Abstract

Abstract Acetic acid (AA), a vital compound in chemical production and materials manufacturing, is conventionally synthesized by starting with coal or methane through multiple steps including high‐temperature transformations. Here we present a new synthesis of AA from ethane through photocatalytic selective oxidation of ethane by H2O2 at 0‐25°C. The catalyst designed for this process comprises g‐C3N4 with anchored Pd1 single‐atom sites. In‐situ studies and computational simulation suggest the immobilized Pd1 atom becomes positively charged under photocatalytic condition.

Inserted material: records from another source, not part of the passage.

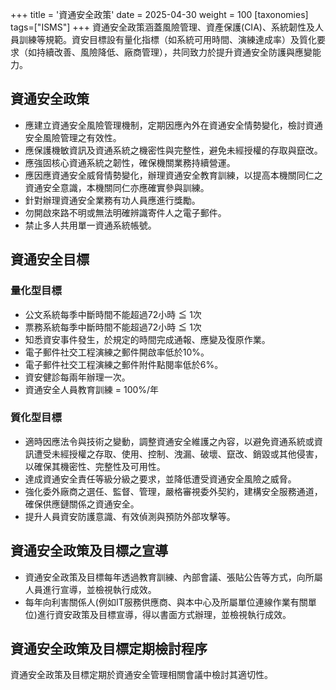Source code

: +++
title = '資通安全政策'
date = 2025-04-30
weight = 100
[taxonomies]
tags=["ISMS"]
+++
資通安全政策涵蓋風險管理、資產保護(CIA)、系統韌性及人員訓練等規範。資安目標設有量化指標（如系統可用時間、演練達成率）及質化要求（如持續改善、風險降低、廠商管理），共同致力於提升資通安全防護與應變能力。
<!-- more -->
## 資通安全政策
- 應建立資通安全風險管理機制，定期因應內外在資通安全情勢變化，檢討資通安全風險管理之有效性。
- 應保護機敏資訊及資通系統之機密性與完整性，避免未經授權的存取與竄改。
- 應強固核心資通系統之韌性，確保機關業務持續營運。
- 應因應資通安全威脅情勢變化，辦理資通安全教育訓練，以提高本機關同仁之資通安全意識，本機關同仁亦應確實參與訓練。
- 針對辦理資通安全業務有功人員應進行獎勵。
- 勿開啟來路不明或無法明確辨識寄件人之電子郵件。
- 禁止多人共用單一資通系統帳號。

## 資通安全目標
### 量化型目標
- 公文系統每季中斷時間不能超過72小時 ≦ 1次
- 票務系統每季中斷時間不能超過72小時 ≦ 1次
- 知悉資安事件發生，於規定的時間完成通報、應變及復原作業。
- 電子郵件社交工程演練之郵件開啟率低於10%。
- 電子郵件社交工程演練之郵件附件點閱率低於6%。
- 資安健診每兩年辦理一次。
- 資通安全人員教育訓練 = 100%/年
### 質化型目標
- 適時因應法令與技術之變動，調整資通安全維護之內容，以避免資通系統或資訊遭受未經授權之存取、使用、控制、洩漏、破壞、竄改、銷毀或其他侵害，以確保其機密性、完整性及可用性。
- 達成資通安全責任等級分級之要求，並降低遭受資通安全風險之威脅。
- 強化委外廠商之選任、監督、管理，嚴格審視委外契約，建構安全服務通道，確保供應鏈關係之資通安全。
- 提升人員資安防護意識、有效偵測與預防外部攻擊等。

## 資通安全政策及目標之宣導
- 資通安全政策及目標每年透過教育訓練、內部會議、張貼公告等方式，向所屬人員進行宣導，並檢視執行成效。
- 每年向利害關係人(例如IT服務供應商、與本中心及所屬單位連線作業有關單位)進行資安政策及目標宣導，得以書面方式辦理，並檢視執行成效。

## 資通安全政策及目標定期檢討程序
資通安全政策及目標定期於資通安全管理相關會議中檢討其適切性。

Under photoirradiation, the holes on the Pd1 single‐atom of OH‐Pd1Å/g‐C3N4 serves as a catalytic site for activating a C‐H instead of C‐C of C2H6 with a low activation barrier of 0.14 eV, through a concerted mechanism. Remarkably, the selectivity for synthesizing AA reaches 98.7%, achieved under atmospheric pressure of ethane at 0°C. By integrating photocatalysis with thermal catalysis, we introduce a highly selective, environmentally friendly, energy‐efficient synthetic route for AA, starting from ethane, presenting a promising alternative for AA synthesis. This integration of photocatalysis in low‐temperature oxidation demonstrates a new route of selective oxidation of light alkanes.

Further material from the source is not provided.